───── Given information ─────

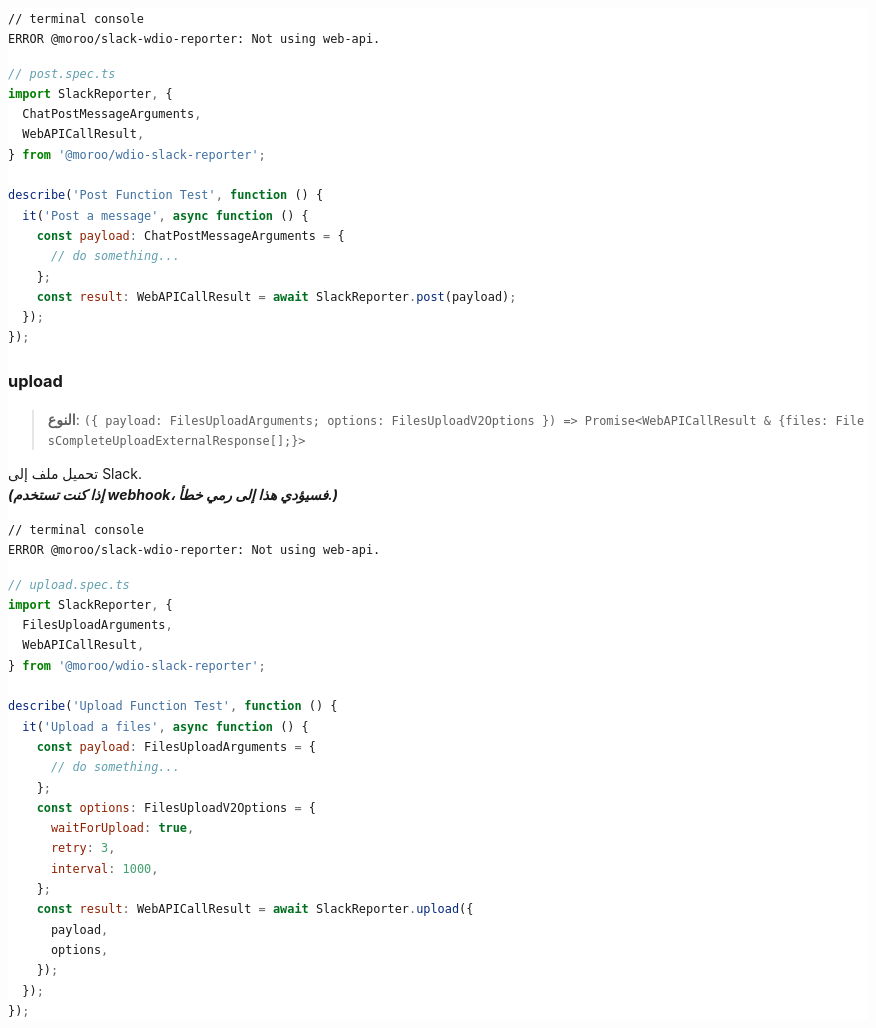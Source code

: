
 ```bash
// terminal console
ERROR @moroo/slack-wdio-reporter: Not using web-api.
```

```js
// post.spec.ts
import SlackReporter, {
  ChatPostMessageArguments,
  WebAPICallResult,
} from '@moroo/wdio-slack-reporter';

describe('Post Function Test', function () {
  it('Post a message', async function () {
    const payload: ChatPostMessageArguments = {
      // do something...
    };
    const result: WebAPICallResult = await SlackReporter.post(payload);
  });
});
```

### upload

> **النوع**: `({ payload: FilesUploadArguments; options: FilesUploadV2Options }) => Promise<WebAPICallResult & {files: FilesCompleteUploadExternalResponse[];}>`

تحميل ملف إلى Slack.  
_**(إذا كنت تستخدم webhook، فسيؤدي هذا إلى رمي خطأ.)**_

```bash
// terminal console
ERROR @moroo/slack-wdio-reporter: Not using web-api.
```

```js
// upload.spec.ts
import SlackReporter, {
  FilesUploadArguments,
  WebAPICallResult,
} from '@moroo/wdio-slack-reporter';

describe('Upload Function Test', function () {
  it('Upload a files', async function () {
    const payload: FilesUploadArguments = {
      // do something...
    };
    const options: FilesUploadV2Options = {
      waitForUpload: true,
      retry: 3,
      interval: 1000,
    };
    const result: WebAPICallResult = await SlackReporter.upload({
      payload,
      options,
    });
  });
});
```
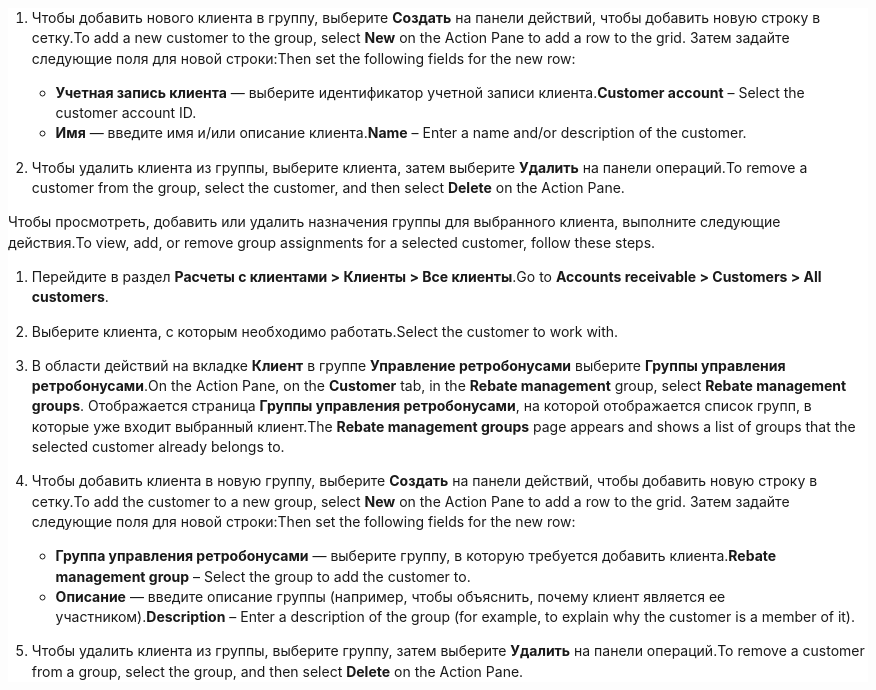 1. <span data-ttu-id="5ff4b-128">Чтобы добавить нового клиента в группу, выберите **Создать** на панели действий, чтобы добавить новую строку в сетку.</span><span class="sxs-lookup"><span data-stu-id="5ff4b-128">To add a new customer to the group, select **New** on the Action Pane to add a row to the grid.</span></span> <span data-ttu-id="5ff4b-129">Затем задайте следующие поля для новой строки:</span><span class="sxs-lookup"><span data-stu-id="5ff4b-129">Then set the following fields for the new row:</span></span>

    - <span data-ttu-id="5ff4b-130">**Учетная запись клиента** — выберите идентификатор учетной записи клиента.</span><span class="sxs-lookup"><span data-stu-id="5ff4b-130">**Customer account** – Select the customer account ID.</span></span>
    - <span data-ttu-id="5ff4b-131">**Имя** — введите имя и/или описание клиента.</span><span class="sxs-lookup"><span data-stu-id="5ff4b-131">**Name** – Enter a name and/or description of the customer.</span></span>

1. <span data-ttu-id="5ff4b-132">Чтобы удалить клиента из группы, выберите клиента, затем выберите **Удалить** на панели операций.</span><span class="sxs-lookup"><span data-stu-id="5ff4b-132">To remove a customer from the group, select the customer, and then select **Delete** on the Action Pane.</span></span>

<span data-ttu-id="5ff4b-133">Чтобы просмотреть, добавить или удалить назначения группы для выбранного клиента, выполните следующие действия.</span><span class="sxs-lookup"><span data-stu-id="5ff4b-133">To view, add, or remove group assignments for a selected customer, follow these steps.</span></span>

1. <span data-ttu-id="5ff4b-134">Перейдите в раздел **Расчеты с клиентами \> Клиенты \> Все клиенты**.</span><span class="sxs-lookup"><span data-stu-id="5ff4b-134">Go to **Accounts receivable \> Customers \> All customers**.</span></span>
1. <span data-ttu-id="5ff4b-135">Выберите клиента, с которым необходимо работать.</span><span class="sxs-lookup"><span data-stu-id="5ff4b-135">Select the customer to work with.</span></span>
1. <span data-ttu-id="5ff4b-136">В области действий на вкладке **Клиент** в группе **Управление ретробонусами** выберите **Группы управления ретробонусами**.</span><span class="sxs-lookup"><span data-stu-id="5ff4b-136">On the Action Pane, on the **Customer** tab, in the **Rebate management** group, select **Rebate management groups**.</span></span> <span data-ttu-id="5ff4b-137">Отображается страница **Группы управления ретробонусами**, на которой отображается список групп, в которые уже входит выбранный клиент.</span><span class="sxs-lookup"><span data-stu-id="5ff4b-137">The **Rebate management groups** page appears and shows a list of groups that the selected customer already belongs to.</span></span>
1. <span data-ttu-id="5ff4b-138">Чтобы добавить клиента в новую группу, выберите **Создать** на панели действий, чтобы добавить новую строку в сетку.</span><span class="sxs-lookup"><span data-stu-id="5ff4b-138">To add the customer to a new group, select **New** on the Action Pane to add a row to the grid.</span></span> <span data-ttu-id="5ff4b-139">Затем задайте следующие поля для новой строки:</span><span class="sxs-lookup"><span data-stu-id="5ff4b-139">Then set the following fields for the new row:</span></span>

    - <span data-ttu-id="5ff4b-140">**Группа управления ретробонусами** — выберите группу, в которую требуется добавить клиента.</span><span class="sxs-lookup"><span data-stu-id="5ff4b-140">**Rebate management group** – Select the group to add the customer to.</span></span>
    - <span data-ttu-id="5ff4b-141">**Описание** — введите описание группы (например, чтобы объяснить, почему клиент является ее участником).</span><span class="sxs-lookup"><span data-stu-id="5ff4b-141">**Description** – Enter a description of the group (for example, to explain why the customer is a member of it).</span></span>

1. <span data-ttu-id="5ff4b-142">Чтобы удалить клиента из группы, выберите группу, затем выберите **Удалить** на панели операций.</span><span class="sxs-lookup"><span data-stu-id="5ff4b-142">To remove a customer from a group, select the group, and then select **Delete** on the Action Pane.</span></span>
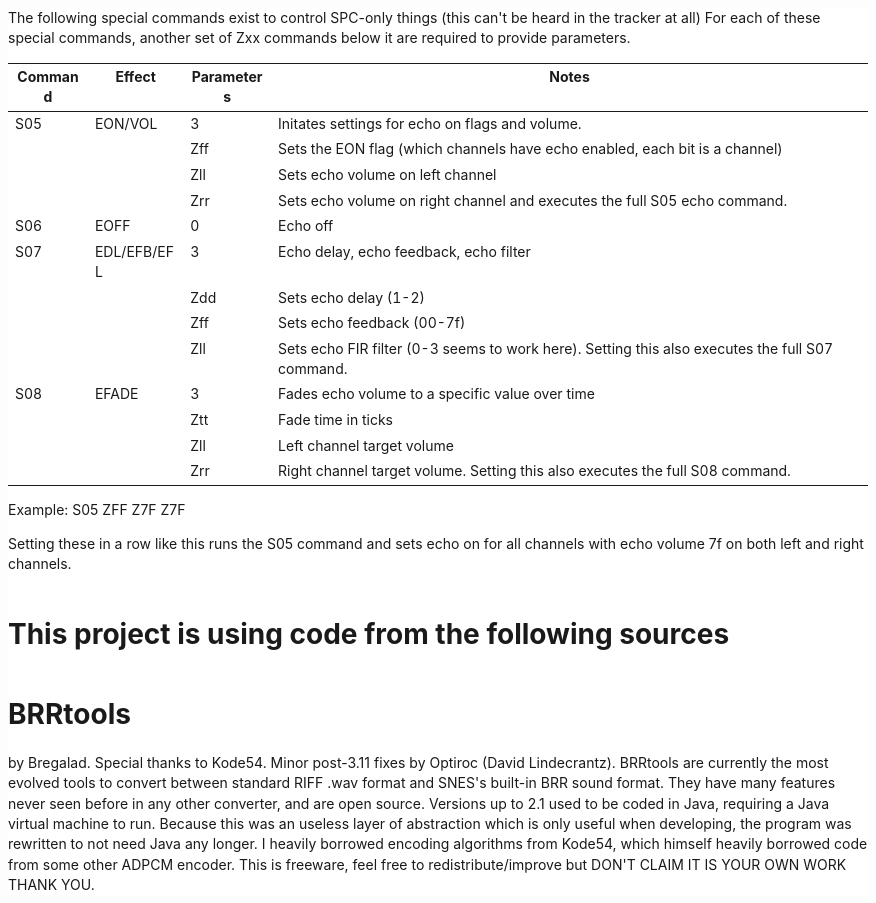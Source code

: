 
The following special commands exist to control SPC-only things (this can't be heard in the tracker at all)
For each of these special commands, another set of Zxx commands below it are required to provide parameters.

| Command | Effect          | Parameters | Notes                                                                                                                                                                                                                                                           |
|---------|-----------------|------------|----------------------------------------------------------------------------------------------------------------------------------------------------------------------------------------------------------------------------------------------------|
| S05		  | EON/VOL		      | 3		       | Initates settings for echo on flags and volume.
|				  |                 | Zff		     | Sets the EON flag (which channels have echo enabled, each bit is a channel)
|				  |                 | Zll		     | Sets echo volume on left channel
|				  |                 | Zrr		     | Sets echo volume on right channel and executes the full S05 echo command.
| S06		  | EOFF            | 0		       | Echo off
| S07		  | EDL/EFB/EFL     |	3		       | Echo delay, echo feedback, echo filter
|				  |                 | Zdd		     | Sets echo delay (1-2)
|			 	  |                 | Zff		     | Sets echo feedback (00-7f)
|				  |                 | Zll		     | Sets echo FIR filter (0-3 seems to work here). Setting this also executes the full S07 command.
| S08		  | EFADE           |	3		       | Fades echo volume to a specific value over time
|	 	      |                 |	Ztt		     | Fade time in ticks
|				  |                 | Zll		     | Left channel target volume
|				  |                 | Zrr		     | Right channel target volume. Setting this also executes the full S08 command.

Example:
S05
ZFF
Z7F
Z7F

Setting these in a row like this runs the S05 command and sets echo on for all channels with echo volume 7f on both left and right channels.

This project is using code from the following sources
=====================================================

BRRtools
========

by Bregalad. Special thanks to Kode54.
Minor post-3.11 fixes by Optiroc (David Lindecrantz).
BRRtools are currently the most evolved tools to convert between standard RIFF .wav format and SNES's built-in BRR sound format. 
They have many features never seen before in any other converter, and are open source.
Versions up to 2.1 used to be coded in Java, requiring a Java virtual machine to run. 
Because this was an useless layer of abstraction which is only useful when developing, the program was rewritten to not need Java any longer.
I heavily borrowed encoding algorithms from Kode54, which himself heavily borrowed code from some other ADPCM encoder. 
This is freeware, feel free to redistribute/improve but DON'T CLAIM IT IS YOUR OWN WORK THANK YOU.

─────

## Task goal:
Copy every line from the records that holds the string "with".

## Answer to the problem:
1. <span data-ttu-id="5ff4b-135">Выберите клиента, с которым необходимо работать.</span><span class="sxs-lookup"><span data-stu-id="5ff4b-135">Select the customer to work with.</span></span>
Setting these in a row like this runs the S05 command and sets echo on for all channels with echo volume 7f on both left and right channels.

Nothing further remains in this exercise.